Cette technique de mesure est l'attaque FLUSH+RELOAD : l'attaquant vide (flush) toutes les entrées d'array2 du cache avant la spéculation, laisse la victime exécuter le code, puis recharge (reload) chaque entrée en chronométrant l'accès.

Chronologie FLUSH+RELOAD : l'attaquant (rouge/bleu) et la victime (vert) s'entrelacent sur le cache

Le diagramme illustre différents scénarios (A à E) selon que la victime accède à la donnée avant ou après que l'attaquant recharge les slots. Dans tous les cas, la différence de timing entre un cache hit et un cache miss permet de confirmer la valeur de k.

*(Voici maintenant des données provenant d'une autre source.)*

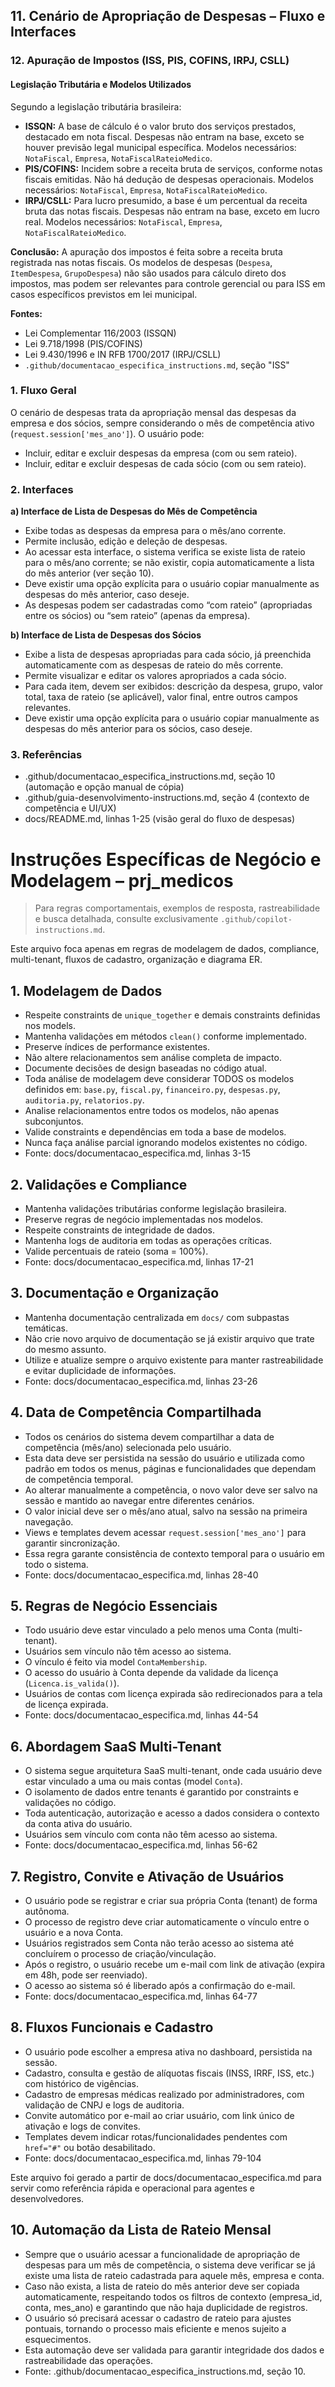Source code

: ## 11. Cenário de Apropriação de Despesas – Fluxo e Interfaces

### 12. Apuração de Impostos (ISS, PIS, COFINS, IRPJ, CSLL)

#### Legislação Tributária e Modelos Utilizados
Segundo a legislação tributária brasileira:
- **ISSQN:** A base de cálculo é o valor bruto dos serviços prestados, destacado em nota fiscal. Despesas não entram na base, exceto se houver previsão legal municipal específica. Modelos necessários: `NotaFiscal`, `Empresa`, `NotaFiscalRateioMedico`.
- **PIS/COFINS:** Incidem sobre a receita bruta de serviços, conforme notas fiscais emitidas. Não há dedução de despesas operacionais. Modelos necessários: `NotaFiscal`, `Empresa`, `NotaFiscalRateioMedico`.
- **IRPJ/CSLL:** Para lucro presumido, a base é um percentual da receita bruta das notas fiscais. Despesas não entram na base, exceto em lucro real. Modelos necessários: `NotaFiscal`, `Empresa`, `NotaFiscalRateioMedico`.

**Conclusão:**
A apuração dos impostos é feita sobre a receita bruta registrada nas notas fiscais. Os modelos de despesas (`Despesa`, `ItemDespesa`, `GrupoDespesa`) não são usados para cálculo direto dos impostos, mas podem ser relevantes para controle gerencial ou para ISS em casos específicos previstos em lei municipal.

**Fontes:**
- Lei Complementar 116/2003 (ISSQN)
- Lei 9.718/1998 (PIS/COFINS)
- Lei 9.430/1996 e IN RFB 1700/2017 (IRPJ/CSLL)
- `.github/documentacao_especifica_instructions.md`, seção "ISS"

### 1. Fluxo Geral
O cenário de despesas trata da apropriação mensal das despesas da empresa e dos sócios, sempre considerando o mês de competência ativo (`request.session['mes_ano']`). O usuário pode:
- Incluir, editar e excluir despesas da empresa (com ou sem rateio).
- Incluir, editar e excluir despesas de cada sócio (com ou sem rateio).

### 2. Interfaces
**a) Interface de Lista de Despesas do Mês de Competência**
- Exibe todas as despesas da empresa para o mês/ano corrente.
- Permite inclusão, edição e deleção de despesas.
- Ao acessar esta interface, o sistema verifica se existe lista de rateio para o mês/ano corrente; se não existir, copia automaticamente a lista do mês anterior (ver seção 10).
- Deve existir uma opção explícita para o usuário copiar manualmente as despesas do mês anterior, caso deseje.
- As despesas podem ser cadastradas como “com rateio” (apropriadas entre os sócios) ou “sem rateio” (apenas da empresa).

**b) Interface de Lista de Despesas dos Sócios**
- Exibe a lista de despesas apropriadas para cada sócio, já preenchida automaticamente com as despesas de rateio do mês corrente.
- Permite visualizar e editar os valores apropriados a cada sócio.
- Para cada item, devem ser exibidos: descrição da despesa, grupo, valor total, taxa de rateio (se aplicável), valor final, entre outros campos relevantes.
- Deve existir uma opção explícita para o usuário copiar manualmente as despesas do mês anterior para os sócios, caso deseje.

### 3. Referências
- .github/documentacao_especifica_instructions.md, seção 10 (automação e opção manual de cópia)
- .github/guia-desenvolvimento-instructions.md, seção 4 (contexto de competência e UI/UX)
- docs/README.md, linhas 1-25 (visão geral do fluxo de despesas)
# Instruções Específicas de Negócio e Modelagem – prj_medicos

> Para regras comportamentais, exemplos de resposta, rastreabilidade e busca detalhada, consulte exclusivamente `.github/copilot-instructions.md`.

Este arquivo foca apenas em regras de modelagem de dados, compliance, multi-tenant, fluxos de cadastro, organização e diagrama ER.

## 1. Modelagem de Dados
- Respeite constraints de `unique_together` e demais constraints definidas nos models.
- Mantenha validações em métodos `clean()` conforme implementado.
- Preserve índices de performance existentes.
- Não altere relacionamentos sem análise completa de impacto.
- Documente decisões de design baseadas no código atual.
- Toda análise de modelagem deve considerar TODOS os modelos definidos em: `base.py`, `fiscal.py`, `financeiro.py`, `despesas.py`, `auditoria.py`, `relatorios.py`.
- Analise relacionamentos entre todos os modelos, não apenas subconjuntos.
- Valide constraints e dependências em toda a base de modelos.
- Nunca faça análise parcial ignorando modelos existentes no código.
- Fonte: docs/documentacao_especifica.md, linhas 3-15

## 2. Validações e Compliance
- Mantenha validações tributárias conforme legislação brasileira.
- Preserve regras de negócio implementadas nos modelos.
- Respeite constraints de integridade de dados.
- Mantenha logs de auditoria em todas as operações críticas.
- Valide percentuais de rateio (soma = 100%).
- Fonte: docs/documentacao_especifica.md, linhas 17-21

## 3. Documentação e Organização
- Mantenha documentação centralizada em `docs/` com subpastas temáticas.
- Não crie novo arquivo de documentação se já existir arquivo que trate do mesmo assunto.
- Utilize e atualize sempre o arquivo existente para manter rastreabilidade e evitar duplicidade de informações.
- Fonte: docs/documentacao_especifica.md, linhas 23-26

## 4. Data de Competência Compartilhada
- Todos os cenários do sistema devem compartilhar a data de competência (mês/ano) selecionada pelo usuário.
- Esta data deve ser persistida na sessão do usuário e utilizada como padrão em todos os menus, páginas e funcionalidades que dependam de competência temporal.
- Ao alterar manualmente a competência, o novo valor deve ser salvo na sessão e mantido ao navegar entre diferentes cenários.
- O valor inicial deve ser o mês/ano atual, salvo na sessão na primeira navegação.
- Views e templates devem acessar `request.session['mes_ano']` para garantir sincronização.
- Essa regra garante consistência de contexto temporal para o usuário em todo o sistema.
- Fonte: docs/documentacao_especifica.md, linhas 28-40

## 5. Regras de Negócio Essenciais
- Todo usuário deve estar vinculado a pelo menos uma Conta (multi-tenant).
- Usuários sem vínculo não têm acesso ao sistema.
- O vínculo é feito via model `ContaMembership`.
- O acesso do usuário à Conta depende da validade da licença (`Licenca.is_valida()`).
- Usuários de contas com licença expirada são redirecionados para a tela de licença expirada.
- Fonte: docs/documentacao_especifica.md, linhas 44-54

## 6. Abordagem SaaS Multi-Tenant
- O sistema segue arquitetura SaaS multi-tenant, onde cada usuário deve estar vinculado a uma ou mais contas (model `Conta`).
- O isolamento de dados entre tenants é garantido por constraints e validações no código.
- Toda autenticação, autorização e acesso a dados considera o contexto da conta ativa do usuário.
- Usuários sem vínculo com conta não têm acesso ao sistema.
- Fonte: docs/documentacao_especifica.md, linhas 56-62

## 7. Registro, Convite e Ativação de Usuários
- O usuário pode se registrar e criar sua própria Conta (tenant) de forma autônoma.
- O processo de registro deve criar automaticamente o vínculo entre o usuário e a nova Conta.
- Usuários registrados sem Conta não terão acesso ao sistema até concluírem o processo de criação/vinculação.
- Após o registro, o usuário recebe um e-mail com link de ativação (expira em 48h, pode ser reenviado).
- O acesso ao sistema só é liberado após a confirmação do e-mail.
- Fonte: docs/documentacao_especifica.md, linhas 64-77

## 8. Fluxos Funcionais e Cadastro
- O usuário pode escolher a empresa ativa no dashboard, persistida na sessão.
- Cadastro, consulta e gestão de alíquotas fiscais (INSS, IRRF, ISS, etc.) com histórico de vigências.
- Cadastro de empresas médicas realizado por administradores, com validação de CNPJ e logs de auditoria.
- Convite automático por e-mail ao criar usuário, com link único de ativação e logs de convites.
- Templates devem indicar rotas/funcionalidades pendentes com `href="#"` ou botão desabilitado.
- Fonte: docs/documentacao_especifica.md, linhas 79-104



Este arquivo foi gerado a partir de docs/documentacao_especifica.md para servir como referência rápida e operacional para agentes e desenvolvedores.

## 10. Automação da Lista de Rateio Mensal
- Sempre que o usuário acessar a funcionalidade de apropriação de despesas para um mês de competência, o sistema deve verificar se já existe uma lista de rateio cadastrada para aquele mês, empresa e conta.
- Caso não exista, a lista de rateio do mês anterior deve ser copiada automaticamente, respeitando todos os filtros de contexto (empresa_id, conta, mes_ano) e garantindo que não haja duplicidade de registros.
- O usuário só precisará acessar o cadastro de rateio para ajustes pontuais, tornando o processo mais eficiente e menos sujeito a esquecimentos.
- Esta automação deve ser validada para garantir integridade dos dados e rastreabilidade das operações.
- Fonte: .github/documentacao_especifica_instructions.md, seção 10.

Spectre v2 — Branch Target Injection

La deuxième variante (CVE-2017-5715) cible le prédicteur de cible de branchement indirect, qui mémorise vers quelle adresse un call [registre] va sauter. Ce prédicteur est partagé entre contextes d'exécution : c'est ici que se présente la faille.

L'attaque s'appuie sur deux contextes contrôlés par l'attaquant (deux processus, deux VMs sur un même cœur) :

  1. Entraînement : depuis le Context A, l'attaquant appelle répétitivement un branchement indirect vers une adresse pointant vers un gadget Spectre, un fragment de code anodin qui charge quand même une partie du secret dans un registre.

  2. Injection : dans le Context B (la victime), lorsqu'un branchement indirect similaire est exécuté, le prédicteur, conditionné depuis A, prédit la mauvaise cible et s'élance spéculativement vers le gadget.

  3. Exfiltration : en effectuant des opérations arithmétiques contrôlées sur les octets chargés (additions, soustractions avec des valeurs connues), l'attaquant peut déduire le secret octet par octet.

Spectre v2 : le Branch Predictor partagé est manipulé depuis Context A pour faire spéculer Context B vers un gadget malveillant

Meltdown — Rogue Data Cache Load

Meltdown (CVE-2017-5754) exploite l'exécution dans le désordre pour lire directement la mémoire du noyau depuis l'espace utilisateur, contournant la protection Kernel/User.

Le mécanisme est le suivant : quand un programme utilisateur accède à une adresse noyau, le processeur doit d'abord traduire l'adresse virtuelle en physique, puis vérifier à quel espace elle appartient. Cette vérification déclenche une exception. Mais, du fait de l'exécution dans le désordre, l'exception n'est levée qu'au moment de réorganiser les résultats, après que les unités d'exécution ont déjà traité la donnée.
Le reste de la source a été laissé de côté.